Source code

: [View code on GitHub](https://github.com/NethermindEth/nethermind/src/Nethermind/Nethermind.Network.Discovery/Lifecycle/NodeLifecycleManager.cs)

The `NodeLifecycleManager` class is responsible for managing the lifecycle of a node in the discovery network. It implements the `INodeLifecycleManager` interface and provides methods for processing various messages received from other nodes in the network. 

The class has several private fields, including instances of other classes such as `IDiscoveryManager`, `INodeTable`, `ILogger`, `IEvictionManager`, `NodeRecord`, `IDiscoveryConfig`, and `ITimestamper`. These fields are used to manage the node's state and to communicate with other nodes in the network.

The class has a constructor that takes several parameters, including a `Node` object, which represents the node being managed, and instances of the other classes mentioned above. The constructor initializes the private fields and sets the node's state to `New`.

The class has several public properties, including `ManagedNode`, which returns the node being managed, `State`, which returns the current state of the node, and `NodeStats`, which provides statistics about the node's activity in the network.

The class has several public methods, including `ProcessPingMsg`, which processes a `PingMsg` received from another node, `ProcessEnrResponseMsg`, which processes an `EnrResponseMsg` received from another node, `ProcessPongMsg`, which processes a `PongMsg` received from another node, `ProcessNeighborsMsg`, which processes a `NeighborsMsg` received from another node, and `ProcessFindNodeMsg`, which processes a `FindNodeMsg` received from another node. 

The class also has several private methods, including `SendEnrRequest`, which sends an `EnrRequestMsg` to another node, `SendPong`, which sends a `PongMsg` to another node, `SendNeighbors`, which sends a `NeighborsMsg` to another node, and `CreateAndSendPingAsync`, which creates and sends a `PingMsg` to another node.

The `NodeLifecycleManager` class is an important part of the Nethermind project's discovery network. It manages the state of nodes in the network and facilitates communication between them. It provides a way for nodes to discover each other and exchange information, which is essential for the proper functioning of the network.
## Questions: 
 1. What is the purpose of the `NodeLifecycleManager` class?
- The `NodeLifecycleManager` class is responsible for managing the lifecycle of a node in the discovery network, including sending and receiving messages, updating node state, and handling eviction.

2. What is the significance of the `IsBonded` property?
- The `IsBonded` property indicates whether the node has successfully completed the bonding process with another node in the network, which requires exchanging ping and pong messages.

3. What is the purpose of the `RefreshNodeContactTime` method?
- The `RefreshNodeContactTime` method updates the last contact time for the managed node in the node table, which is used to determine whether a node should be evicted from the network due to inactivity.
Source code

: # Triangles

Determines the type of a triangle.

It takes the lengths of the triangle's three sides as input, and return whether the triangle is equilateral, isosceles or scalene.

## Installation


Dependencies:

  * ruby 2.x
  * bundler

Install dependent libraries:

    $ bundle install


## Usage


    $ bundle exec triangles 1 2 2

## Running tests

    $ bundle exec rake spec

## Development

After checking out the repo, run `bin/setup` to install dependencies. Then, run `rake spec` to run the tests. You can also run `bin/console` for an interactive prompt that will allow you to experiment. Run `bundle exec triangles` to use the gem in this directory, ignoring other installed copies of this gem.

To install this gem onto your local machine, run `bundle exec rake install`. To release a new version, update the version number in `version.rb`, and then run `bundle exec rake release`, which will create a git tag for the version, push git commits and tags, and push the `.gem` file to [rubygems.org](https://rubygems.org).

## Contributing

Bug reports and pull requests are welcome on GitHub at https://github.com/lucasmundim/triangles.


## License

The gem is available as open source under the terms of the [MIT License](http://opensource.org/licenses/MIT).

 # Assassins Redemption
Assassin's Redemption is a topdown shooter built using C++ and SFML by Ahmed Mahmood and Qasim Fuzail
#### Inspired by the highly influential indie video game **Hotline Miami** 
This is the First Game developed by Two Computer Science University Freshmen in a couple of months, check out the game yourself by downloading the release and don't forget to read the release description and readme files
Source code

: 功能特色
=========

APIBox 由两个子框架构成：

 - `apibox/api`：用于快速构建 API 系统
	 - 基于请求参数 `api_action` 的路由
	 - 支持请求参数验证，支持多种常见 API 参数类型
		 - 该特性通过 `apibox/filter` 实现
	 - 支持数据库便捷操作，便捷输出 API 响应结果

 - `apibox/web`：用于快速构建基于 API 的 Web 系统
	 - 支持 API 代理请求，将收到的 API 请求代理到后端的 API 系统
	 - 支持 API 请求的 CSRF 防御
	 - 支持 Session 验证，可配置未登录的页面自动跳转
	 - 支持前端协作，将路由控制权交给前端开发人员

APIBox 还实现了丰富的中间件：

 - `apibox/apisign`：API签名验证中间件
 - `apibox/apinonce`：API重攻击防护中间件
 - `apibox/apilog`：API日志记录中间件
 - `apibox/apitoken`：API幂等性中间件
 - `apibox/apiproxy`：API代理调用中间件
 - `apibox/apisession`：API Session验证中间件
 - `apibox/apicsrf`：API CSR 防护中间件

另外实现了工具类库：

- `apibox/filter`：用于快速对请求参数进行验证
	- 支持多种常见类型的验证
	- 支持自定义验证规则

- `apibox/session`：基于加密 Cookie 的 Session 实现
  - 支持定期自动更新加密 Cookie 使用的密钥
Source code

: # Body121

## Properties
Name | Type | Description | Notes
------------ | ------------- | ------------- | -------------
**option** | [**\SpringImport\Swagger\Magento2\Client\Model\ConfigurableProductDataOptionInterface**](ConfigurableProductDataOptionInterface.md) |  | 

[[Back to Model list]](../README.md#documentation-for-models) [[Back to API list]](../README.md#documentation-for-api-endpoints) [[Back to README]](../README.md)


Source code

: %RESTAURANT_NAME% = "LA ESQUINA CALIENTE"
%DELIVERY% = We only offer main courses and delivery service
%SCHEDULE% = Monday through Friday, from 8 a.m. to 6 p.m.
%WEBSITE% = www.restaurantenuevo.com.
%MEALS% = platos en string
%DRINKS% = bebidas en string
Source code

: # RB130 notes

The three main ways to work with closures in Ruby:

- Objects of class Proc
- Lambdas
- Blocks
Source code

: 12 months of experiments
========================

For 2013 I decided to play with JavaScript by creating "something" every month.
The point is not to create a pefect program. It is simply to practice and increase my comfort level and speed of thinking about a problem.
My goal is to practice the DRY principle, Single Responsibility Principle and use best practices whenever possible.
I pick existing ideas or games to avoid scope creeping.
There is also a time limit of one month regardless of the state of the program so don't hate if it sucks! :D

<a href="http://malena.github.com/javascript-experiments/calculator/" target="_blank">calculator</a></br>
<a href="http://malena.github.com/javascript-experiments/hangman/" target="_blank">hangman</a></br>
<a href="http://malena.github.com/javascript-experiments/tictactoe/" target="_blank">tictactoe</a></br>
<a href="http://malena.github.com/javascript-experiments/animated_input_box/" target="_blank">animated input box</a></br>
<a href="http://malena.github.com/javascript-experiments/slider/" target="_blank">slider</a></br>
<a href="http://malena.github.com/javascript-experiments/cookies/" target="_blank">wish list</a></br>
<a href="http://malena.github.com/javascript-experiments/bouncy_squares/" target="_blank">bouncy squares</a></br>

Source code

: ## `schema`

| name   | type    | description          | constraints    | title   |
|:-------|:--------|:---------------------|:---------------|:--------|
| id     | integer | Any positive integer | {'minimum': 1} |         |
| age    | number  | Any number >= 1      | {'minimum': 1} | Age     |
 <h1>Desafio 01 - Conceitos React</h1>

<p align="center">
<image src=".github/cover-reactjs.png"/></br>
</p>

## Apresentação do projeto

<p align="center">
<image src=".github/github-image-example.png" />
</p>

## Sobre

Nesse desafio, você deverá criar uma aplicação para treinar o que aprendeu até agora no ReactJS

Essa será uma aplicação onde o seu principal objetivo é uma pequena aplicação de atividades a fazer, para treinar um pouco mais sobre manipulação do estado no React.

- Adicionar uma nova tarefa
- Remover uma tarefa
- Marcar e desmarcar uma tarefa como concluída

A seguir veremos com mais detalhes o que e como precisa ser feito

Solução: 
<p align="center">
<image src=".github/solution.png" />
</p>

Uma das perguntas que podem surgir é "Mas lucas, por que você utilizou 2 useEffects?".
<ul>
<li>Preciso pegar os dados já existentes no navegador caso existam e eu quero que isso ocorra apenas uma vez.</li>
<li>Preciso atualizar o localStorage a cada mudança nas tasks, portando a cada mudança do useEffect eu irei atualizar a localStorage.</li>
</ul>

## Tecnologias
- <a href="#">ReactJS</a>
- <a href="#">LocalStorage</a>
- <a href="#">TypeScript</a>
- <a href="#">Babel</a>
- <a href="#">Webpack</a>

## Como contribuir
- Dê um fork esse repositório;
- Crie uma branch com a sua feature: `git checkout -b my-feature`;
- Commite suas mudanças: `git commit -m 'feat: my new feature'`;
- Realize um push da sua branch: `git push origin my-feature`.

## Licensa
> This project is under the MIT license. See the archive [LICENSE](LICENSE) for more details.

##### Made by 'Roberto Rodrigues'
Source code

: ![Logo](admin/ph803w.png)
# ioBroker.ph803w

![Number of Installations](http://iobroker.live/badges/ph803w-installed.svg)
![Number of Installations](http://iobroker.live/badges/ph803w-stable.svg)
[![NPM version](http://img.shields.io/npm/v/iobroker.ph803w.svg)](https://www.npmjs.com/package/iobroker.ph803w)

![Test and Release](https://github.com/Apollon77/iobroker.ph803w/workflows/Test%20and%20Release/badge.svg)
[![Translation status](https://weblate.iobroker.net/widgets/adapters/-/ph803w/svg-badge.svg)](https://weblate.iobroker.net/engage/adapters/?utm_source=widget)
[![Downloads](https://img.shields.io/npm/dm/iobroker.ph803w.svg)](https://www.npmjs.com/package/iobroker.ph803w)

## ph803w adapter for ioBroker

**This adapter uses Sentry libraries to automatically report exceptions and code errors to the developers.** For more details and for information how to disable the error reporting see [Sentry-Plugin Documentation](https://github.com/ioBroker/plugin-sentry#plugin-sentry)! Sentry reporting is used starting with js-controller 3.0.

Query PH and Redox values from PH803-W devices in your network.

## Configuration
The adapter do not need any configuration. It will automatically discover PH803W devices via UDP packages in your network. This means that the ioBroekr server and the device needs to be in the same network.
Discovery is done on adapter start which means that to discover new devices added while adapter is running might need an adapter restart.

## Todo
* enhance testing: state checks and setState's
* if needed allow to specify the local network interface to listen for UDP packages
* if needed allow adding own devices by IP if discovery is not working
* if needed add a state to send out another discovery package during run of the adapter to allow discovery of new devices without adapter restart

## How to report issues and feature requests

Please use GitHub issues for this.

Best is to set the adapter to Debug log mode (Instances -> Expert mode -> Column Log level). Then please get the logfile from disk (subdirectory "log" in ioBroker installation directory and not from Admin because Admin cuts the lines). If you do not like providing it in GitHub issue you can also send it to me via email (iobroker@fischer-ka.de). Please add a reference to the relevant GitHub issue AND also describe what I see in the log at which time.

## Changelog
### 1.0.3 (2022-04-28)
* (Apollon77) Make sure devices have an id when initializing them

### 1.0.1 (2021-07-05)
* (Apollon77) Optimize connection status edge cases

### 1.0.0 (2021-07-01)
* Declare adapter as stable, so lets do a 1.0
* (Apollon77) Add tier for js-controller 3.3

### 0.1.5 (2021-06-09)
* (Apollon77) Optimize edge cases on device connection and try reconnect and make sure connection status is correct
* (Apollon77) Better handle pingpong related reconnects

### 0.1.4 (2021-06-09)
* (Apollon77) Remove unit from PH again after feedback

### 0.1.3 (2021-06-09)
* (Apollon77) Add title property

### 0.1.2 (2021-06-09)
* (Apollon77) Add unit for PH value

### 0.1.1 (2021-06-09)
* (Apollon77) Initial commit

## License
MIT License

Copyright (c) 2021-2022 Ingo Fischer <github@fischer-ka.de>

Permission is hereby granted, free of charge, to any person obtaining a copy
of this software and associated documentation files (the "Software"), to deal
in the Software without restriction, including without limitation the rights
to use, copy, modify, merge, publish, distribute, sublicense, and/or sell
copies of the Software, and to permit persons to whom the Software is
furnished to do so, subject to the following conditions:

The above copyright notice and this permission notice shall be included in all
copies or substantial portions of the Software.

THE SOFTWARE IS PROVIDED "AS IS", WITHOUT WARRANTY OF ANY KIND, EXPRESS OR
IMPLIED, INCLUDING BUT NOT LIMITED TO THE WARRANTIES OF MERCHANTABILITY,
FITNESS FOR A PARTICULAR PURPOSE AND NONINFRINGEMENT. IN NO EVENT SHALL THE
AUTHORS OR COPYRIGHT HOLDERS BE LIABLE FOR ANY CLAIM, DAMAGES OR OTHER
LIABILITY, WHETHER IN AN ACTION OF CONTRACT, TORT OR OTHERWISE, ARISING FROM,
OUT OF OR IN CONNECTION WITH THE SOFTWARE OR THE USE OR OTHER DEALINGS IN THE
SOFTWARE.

● **Prompt**
Which lines run from the one containing "IMPLIED, INCLUDING BUT" to the final line of the entries? Return those lines exactly, and only those.

● **Output below**
IMPLIED, INCLUDING BUT NOT LIMITED TO THE WARRANTIES OF MERCHANTABILITY,
FITNESS FOR A PARTICULAR PURPOSE AND NONINFRINGEMENT. IN NO EVENT SHALL THE
AUTHORS OR COPYRIGHT HOLDERS BE LIABLE FOR ANY CLAIM, DAMAGES OR OTHER
LIABILITY, WHETHER IN AN ACTION OF CONTRACT, TORT OR OTHERWISE, ARISING FROM,
OUT OF OR IN CONNECTION WITH THE SOFTWARE OR THE USE OR OTHER DEALINGS IN THE
SOFTWARE.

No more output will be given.